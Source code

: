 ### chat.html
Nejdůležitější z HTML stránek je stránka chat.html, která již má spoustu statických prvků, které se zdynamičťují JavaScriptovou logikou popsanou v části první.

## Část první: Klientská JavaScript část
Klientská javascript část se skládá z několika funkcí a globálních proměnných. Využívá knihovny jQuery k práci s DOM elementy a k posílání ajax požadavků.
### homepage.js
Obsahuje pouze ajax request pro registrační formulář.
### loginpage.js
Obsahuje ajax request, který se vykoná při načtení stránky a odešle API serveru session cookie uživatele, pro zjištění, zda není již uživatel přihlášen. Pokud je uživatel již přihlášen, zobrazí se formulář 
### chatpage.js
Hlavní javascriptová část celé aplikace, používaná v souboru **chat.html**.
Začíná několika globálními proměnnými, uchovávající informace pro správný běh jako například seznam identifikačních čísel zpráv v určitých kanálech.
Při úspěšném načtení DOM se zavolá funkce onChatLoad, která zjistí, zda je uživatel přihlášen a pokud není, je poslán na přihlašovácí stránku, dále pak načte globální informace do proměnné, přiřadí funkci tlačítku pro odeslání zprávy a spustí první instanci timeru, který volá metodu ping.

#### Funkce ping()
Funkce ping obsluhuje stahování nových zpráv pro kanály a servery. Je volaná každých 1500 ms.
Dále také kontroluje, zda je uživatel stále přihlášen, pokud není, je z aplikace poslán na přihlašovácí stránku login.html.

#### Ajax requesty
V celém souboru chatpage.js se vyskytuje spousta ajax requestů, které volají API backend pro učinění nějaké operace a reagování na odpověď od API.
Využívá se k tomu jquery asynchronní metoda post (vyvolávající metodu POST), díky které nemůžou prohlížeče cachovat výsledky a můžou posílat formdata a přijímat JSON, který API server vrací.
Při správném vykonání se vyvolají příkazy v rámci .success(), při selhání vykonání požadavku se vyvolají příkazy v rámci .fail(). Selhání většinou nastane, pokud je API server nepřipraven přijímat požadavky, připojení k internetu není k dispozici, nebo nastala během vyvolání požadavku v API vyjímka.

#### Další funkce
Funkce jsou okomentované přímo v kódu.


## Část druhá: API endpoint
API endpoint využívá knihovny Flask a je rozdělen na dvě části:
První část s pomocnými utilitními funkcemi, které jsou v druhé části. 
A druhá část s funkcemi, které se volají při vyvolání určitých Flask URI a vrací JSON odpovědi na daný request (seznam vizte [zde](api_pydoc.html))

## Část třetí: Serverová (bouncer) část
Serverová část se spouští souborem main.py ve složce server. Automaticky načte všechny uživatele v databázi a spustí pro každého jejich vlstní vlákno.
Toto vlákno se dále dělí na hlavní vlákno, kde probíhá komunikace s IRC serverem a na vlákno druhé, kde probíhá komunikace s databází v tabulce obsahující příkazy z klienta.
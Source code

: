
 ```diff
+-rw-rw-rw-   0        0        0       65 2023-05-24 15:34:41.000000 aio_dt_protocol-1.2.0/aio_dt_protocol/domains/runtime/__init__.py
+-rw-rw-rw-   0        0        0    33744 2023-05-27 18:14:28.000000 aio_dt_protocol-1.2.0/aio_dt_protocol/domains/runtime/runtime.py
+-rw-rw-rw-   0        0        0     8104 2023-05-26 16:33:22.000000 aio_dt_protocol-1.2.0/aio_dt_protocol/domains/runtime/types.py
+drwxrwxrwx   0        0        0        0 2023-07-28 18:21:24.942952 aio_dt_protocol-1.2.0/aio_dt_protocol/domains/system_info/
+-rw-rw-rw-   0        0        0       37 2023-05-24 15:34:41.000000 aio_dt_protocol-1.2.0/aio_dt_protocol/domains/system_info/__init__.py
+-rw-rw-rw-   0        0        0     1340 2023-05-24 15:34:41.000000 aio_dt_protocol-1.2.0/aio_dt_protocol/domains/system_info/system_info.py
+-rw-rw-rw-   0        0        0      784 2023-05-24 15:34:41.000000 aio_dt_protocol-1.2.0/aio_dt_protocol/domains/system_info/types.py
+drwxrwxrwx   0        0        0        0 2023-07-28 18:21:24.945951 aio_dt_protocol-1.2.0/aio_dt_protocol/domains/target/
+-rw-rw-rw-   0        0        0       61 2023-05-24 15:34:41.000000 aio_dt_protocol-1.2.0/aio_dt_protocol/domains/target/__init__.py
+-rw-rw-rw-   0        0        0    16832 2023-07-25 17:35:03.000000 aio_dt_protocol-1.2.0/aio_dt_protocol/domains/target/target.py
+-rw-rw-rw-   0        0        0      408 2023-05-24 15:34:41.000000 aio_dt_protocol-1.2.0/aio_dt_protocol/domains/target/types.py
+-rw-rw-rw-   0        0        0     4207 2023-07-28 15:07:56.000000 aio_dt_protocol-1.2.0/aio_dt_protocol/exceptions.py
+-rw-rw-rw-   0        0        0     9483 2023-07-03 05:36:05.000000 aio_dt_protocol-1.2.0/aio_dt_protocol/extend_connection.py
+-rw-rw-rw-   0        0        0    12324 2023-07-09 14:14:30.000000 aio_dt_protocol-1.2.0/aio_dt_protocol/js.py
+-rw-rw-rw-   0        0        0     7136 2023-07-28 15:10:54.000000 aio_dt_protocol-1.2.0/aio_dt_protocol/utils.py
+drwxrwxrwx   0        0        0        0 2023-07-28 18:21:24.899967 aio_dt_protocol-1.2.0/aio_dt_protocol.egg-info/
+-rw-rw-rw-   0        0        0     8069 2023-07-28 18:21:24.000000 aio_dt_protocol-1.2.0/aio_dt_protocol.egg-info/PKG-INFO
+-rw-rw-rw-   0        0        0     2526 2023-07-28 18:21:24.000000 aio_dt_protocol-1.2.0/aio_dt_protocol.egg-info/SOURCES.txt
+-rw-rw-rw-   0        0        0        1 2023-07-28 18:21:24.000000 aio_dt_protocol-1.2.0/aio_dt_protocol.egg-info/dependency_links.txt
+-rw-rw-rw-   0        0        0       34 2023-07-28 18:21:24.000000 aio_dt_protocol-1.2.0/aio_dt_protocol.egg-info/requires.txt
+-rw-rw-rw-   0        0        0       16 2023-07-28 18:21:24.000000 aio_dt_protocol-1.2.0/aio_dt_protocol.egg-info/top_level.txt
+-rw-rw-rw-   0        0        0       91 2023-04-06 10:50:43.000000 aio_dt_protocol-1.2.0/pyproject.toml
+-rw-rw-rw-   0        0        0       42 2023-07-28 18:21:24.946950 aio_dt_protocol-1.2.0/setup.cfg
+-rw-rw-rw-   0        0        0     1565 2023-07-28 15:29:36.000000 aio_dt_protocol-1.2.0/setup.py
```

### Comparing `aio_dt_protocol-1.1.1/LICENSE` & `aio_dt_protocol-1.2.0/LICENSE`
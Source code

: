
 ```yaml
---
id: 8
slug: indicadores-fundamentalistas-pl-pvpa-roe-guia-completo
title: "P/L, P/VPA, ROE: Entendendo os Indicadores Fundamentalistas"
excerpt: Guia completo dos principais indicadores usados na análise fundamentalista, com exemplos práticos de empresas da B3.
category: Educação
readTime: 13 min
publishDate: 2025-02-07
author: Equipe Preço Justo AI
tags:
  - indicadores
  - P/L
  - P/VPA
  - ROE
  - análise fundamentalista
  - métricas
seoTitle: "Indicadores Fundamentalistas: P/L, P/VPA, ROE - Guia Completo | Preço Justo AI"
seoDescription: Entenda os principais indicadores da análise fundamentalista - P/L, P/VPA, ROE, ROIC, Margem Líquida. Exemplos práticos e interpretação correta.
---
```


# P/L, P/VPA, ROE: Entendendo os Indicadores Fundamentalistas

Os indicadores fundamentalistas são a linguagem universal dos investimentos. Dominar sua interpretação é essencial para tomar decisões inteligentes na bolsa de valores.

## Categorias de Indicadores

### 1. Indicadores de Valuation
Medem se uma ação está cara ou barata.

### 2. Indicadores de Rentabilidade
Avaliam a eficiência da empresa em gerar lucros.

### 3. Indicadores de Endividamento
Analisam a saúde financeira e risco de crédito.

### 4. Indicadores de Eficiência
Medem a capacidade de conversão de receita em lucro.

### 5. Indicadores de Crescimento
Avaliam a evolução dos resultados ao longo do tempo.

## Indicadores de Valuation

--*--

> **YOUR INSTRUCTIONS**
The answer is the run of lines above from the line containing "Nejdůležitější z HTML" through the line containing "Využívá se k", copied exactly and alone.

> **ANSWER SECTION**
Nejdůležitější z HTML stránek je stránka chat.html, která již má spoustu statických prvků, které se zdynamičťují JavaScriptovou logikou popsanou v části první.

## Část první: Klientská JavaScript část
Klientská javascript část se skládá z několika funkcí a globálních proměnných. Využívá knihovny jQuery k práci s DOM elementy a k posílání ajax požadavků.
### homepage.js
Obsahuje pouze ajax request pro registrační formulář.
### loginpage.js
Obsahuje ajax request, který se vykoná při načtení stránky a odešle API serveru session cookie uživatele, pro zjištění, zda není již uživatel přihlášen. Pokud je uživatel již přihlášen, zobrazí se formulář 
### chatpage.js
Hlavní javascriptová část celé aplikace, používaná v souboru **chat.html**.
Začíná několika globálními proměnnými, uchovávající informace pro správný běh jako například seznam identifikačních čísel zpráv v určitých kanálech.
Při úspěšném načtení DOM se zavolá funkce onChatLoad, která zjistí, zda je uživatel přihlášen a pokud není, je poslán na přihlašovácí stránku, dále pak načte globální informace do proměnné, přiřadí funkci tlačítku pro odeslání zprávy a spustí první instanci timeru, který volá metodu ping.

#### Funkce ping()
Funkce ping obsluhuje stahování nových zpráv pro kanály a servery. Je volaná každých 1500 ms.
Dále také kontroluje, zda je uživatel stále přihlášen, pokud není, je z aplikace poslán na přihlašovácí stránku login.html.

#### Ajax requesty
V celém souboru chatpage.js se vyskytuje spousta ajax requestů, které volají API backend pro učinění nějaké operace a reagování na odpověď od API.
Využívá se k tomu jquery asynchronní metoda post (vyvolávající metodu POST), díky které nemůžou prohlížeče cachovat výsledky a můžou posílat formdata a přijímat JSON, který API server vrací.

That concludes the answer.